Part B: Supplementary Information Sheet (SIS)

FR Recognition List Number

045

Date of Entry 09/21/2016 

FR Recognition Number

7-266

Standard

CLSI  EP19 2nd Edition (Replaces EP19-R)
A Framework for Using CLSI Documents to Evaluate Clinical Laboratory Measurement Procedures

Scope/Abstract

CLSI EP19-Ed2 uses the "measurement procedure lifecycle" framework to aid users of CLSI evaluation protocols documents during establishment and implementation of measurement procedures developed by both commercial manufacturers and clinical laboratories, ie, for laboratory-developed tests.

Extent of Recognition

Complete standard

Transition Period

FDA recognition of CLSI EP19 2nd Edition (Replaces EP19-R) [Rec# 7-266] will be superseded by recognition of CLSI EP19 3rd Edition [Rec# 7-323]. FDA will accept declarations of conformity, in support of premarket submissions, to [Rec# 7-266] until December 21, 2025. After this transition period, declarations of conformity to [Rec# 7-266] will not be accepted.
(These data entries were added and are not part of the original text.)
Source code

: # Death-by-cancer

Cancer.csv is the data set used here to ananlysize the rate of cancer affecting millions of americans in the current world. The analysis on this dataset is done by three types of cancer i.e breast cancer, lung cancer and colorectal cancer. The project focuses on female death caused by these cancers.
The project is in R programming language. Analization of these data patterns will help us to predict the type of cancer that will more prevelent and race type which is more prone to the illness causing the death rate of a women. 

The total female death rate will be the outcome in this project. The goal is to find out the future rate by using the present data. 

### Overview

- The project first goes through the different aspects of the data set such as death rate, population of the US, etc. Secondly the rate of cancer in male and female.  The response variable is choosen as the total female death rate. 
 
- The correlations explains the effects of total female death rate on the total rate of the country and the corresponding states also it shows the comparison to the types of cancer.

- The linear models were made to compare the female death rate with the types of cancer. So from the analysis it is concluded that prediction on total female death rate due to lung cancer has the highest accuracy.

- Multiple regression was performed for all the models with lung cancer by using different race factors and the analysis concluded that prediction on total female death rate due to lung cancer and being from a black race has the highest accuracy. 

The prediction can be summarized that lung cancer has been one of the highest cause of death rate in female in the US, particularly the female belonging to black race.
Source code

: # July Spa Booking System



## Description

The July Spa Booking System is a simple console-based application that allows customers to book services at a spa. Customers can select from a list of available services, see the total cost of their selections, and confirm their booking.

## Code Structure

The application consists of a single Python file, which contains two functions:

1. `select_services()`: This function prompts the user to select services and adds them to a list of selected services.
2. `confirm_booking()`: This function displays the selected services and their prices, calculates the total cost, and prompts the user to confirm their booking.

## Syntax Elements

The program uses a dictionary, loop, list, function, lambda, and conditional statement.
Relevant FDA Guidance and/or Supportive Publications*

Appropriate Use of Voluntary Consensus Standards in Premarket Submissions for Medical Devices - Guidance for Industry and Food and Drug Administration Staff, issued September 2018.

FDA Technical Contacts

Marina V. Kondratovich   FDA/CDRH/OPEQ/OIDRH/   301-796-6036   marina.kondratovich@fda.hhs.gov

Zivana Tezak   FDA/OC/CDRH/OPEQ/OIDRH/   301-796-6206   Zivana.Tezak@fda.hhs.gov

Standards Development Organization

CLSI Clinical Laboratory Standards Institute https://clsi.org/

FDA Specialty Task Group (STG)

InVitro Diagnostics

*These are provided as examples and others may be applicable.